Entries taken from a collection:
● ● ● ●

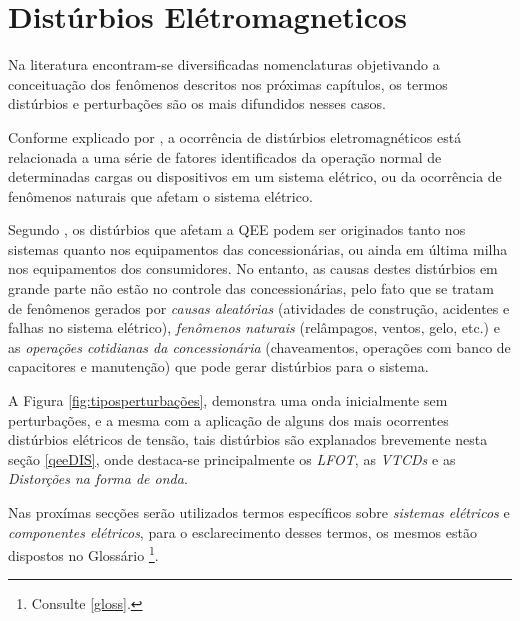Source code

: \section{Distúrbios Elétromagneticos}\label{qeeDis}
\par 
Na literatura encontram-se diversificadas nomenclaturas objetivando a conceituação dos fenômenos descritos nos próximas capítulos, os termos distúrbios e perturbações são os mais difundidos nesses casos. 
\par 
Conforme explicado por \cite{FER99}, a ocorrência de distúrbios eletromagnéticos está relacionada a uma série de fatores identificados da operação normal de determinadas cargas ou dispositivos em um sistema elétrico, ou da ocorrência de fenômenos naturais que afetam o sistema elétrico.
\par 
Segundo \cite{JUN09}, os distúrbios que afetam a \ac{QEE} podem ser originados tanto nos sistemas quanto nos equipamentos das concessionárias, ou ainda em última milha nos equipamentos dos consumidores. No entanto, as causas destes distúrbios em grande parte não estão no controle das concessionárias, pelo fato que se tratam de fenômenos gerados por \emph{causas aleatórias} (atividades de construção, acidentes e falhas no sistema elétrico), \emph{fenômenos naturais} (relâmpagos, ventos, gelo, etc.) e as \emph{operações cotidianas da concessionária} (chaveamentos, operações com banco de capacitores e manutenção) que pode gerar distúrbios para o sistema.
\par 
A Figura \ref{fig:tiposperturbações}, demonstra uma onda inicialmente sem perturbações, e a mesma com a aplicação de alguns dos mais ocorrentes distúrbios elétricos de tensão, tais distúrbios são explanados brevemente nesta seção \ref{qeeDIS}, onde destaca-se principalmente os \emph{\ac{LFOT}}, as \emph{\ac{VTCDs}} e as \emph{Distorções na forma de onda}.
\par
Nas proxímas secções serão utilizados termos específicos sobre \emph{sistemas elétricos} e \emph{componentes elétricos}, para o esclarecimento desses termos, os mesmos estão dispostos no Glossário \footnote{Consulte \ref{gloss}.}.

● ● ● ●

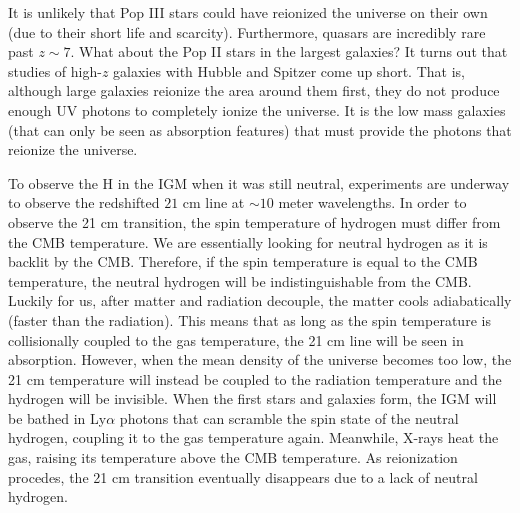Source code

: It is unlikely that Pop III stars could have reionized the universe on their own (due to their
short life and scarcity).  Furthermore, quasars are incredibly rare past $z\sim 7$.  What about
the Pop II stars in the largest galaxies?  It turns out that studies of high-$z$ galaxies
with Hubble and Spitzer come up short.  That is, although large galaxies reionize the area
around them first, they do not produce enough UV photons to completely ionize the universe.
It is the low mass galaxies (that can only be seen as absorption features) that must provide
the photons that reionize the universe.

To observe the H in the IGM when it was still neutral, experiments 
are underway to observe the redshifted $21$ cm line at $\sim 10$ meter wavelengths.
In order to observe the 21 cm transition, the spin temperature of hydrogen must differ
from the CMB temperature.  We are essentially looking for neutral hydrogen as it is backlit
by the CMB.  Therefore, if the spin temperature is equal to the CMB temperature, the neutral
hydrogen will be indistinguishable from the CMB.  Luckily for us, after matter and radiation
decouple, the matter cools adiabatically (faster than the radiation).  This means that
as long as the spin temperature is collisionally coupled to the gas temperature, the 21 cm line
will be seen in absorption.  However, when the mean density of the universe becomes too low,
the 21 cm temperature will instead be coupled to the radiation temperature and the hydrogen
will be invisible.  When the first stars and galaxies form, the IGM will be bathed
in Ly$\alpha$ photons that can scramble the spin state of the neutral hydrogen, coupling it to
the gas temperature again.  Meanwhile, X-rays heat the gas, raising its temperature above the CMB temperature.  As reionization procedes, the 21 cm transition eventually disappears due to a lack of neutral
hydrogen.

● ● ● ●

■ Task
In the entries above, find the line with "para o sistema." and the line with "Nas proxímas secções", then restate word for word both of them and every line between, with nothing more.

■ Task output
Segundo \cite{JUN09}, os distúrbios que afetam a \ac{QEE} podem ser originados tanto nos sistemas quanto nos equipamentos das concessionárias, ou ainda em última milha nos equipamentos dos consumidores. No entanto, as causas destes distúrbios em grande parte não estão no controle das concessionárias, pelo fato que se tratam de fenômenos gerados por \emph{causas aleatórias} (atividades de construção, acidentes e falhas no sistema elétrico), \emph{fenômenos naturais} (relâmpagos, ventos, gelo, etc.) e as \emph{operações cotidianas da concessionária} (chaveamentos, operações com banco de capacitores e manutenção) que pode gerar distúrbios para o sistema.
\par 
A Figura \ref{fig:tiposperturbações}, demonstra uma onda inicialmente sem perturbações, e a mesma com a aplicação de alguns dos mais ocorrentes distúrbios elétricos de tensão, tais distúrbios são explanados brevemente nesta seção \ref{qeeDIS}, onde destaca-se principalmente os \emph{\ac{LFOT}}, as \emph{\ac{VTCDs}} e as \emph{Distorções na forma de onda}.
\par
Nas proxímas secções serão utilizados termos específicos sobre \emph{sistemas elétricos} e \emph{componentes elétricos}, para o esclarecimento desses termos, os mesmos estão dispostos no Glossário \footnote{Consulte \ref{gloss}.}.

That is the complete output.